Some thoughts on how to level up:

  1. Don’t pick books at random. Listen for the titles and names of authors that keep popping up on perennial lists of recommendations.
  2. Don’t read “just to get through it.” Books are meant to be savored not gobbled.
  3. Feel like you don’t have time? The difference between someone who reads zero books per year, and someone who is well-read is only thirty minutes per day. Set an alarm.
  4. Don’t read in order to notch your belt. The point isn’t to feel proud about the stack of books you read this year. The goal is to nourish and enrich your life–to acquire wisdom. A well-read fool is still a fool. This doesn’t mean you have to remember everything you read–it’s simply a call to mindfulness.
  5. Buy books so that you can mark them up. Engage the text with a pen or pencil. Underline, circle, star, write questions and take notes in the margins. Dog-ear your pages. Some of you are gasping right now at my sacrilege because you love pristine pages, you respect the text too much to mar it with your written thoughts. I say you respect the text more if you actively engage, and you’re far more likely to actively engage if you’re using a pencil.
  6. Don’t skip Children’s Literature. Go back and read your favorites from your childhood. You’ll be shocked at how profound some of them are. I can barely get through Arnold Lobel’s “The Letter” from Frog and Toad Are Friends without getting choked up. C.S. Lewis says that since you’re older, you’re able to put a lot more into these stories, and thereby get a lot more out of them. He’s right.
  7. Re-reading excellent books is more valuable than reading a wide variety of books. Before movies became ubiquitous, people quoted poetry and prose. A book that you’ve read many times becomes a part of you.
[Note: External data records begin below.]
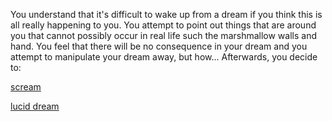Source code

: You understand that it's difficult to wake up from a dream if you think this is all really happening to you.
You attempt to point out things that are around you that cannot possibly occur in real life
such the marshmallow walls and hand.
You feel that there will be no consequence in your dream and you attempt to manipulate your dream away, but how...
Afterwards, you decide to:

[scream](../scream/scream.md)

[lucid dream](../lucid/lucid.md)
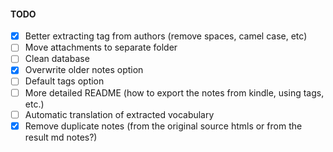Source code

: #### TODO

- [x] Better extracting tag from authors (remove spaces, camel case, etc)
- [ ] Move attachments to separate folder
- [ ] Clean database
- [x] Overwrite older notes option
- [ ] Default tags option
- [ ] More detailed README (how to export the notes from kindle, using tags, etc.)
- [ ] Automatic translation of extracted vocabulary
- [x] Remove duplicate notes (from the original source htmls or from the result md notes?)
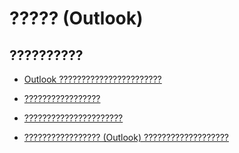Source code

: 
# ????? (Outlook)

## ??????????


- [Outlook ???????????????????????](9e06e076-d62a-37c8-4502-709da5a0b104.md)
    
- [?????????????????](af587ee2-429a-252f-ecb6-2f058b9a37a8.md)
    
- [??????????????????????](64dfbe81-933a-0929-e18c-a927156e50d4.md)
    
- [????????????????? (Outlook) ???????????????????](758e2e9c-3633-2e77-b9e0-14bb8078cf0b.md)
    
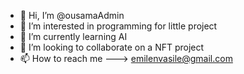 - 👋 Hi, I’m @ousamaAdmin
- 👀 I’m interested in programming for little project
- 🌱 I’m currently learning AI
- 💞️ I’m looking to collaborate on a NFT project
- 📫 How to reach me ---> emilenvasile@gmail.com

<!---
ousamaAdmin/ousamaAdmin is a ✨ special ✨ repository because its `README.md` (this file) appears on your GitHub profile.
You can click the Preview link to take a look at your changes.
--->
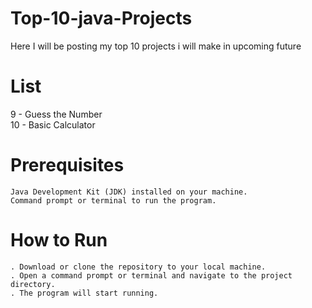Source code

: # Top-10-java-Projects
Here I will be posting my top 10 projects i will make in upcoming future
# List
9 - Guess the Number
<br>
10 - Basic Calculator

# Prerequisites

    Java Development Kit (JDK) installed on your machine.
    Command prompt or terminal to run the program.
    
   # How to Run
    . Download or clone the repository to your local machine.
    . Open a command prompt or terminal and navigate to the project directory.
    . The program will start running.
We do not enjoy a story fully at the first reading. Not till the curiosity, the sheer narrative lust, has been given its sop and laid asleep, are we at leisure to savour the real beauties. Till then, it is like wasting great wine on a ravenous natural thirst which merely wants cold wetness. The children understand this well when they ask for the same story over and over again, and in the same words. They want to have again the ‘surprise’ of discovering that what seemed Little Red Riding Hood’s grandmother is really the wolf. It is better when you know it is coming: free from the shock of actual surprise you can attend better to the intrinsic surprisingness of the peripeteia [sudden reversal of fortunes].

C.S. Lewis, “On Stories” in Of Other Worlds, 26.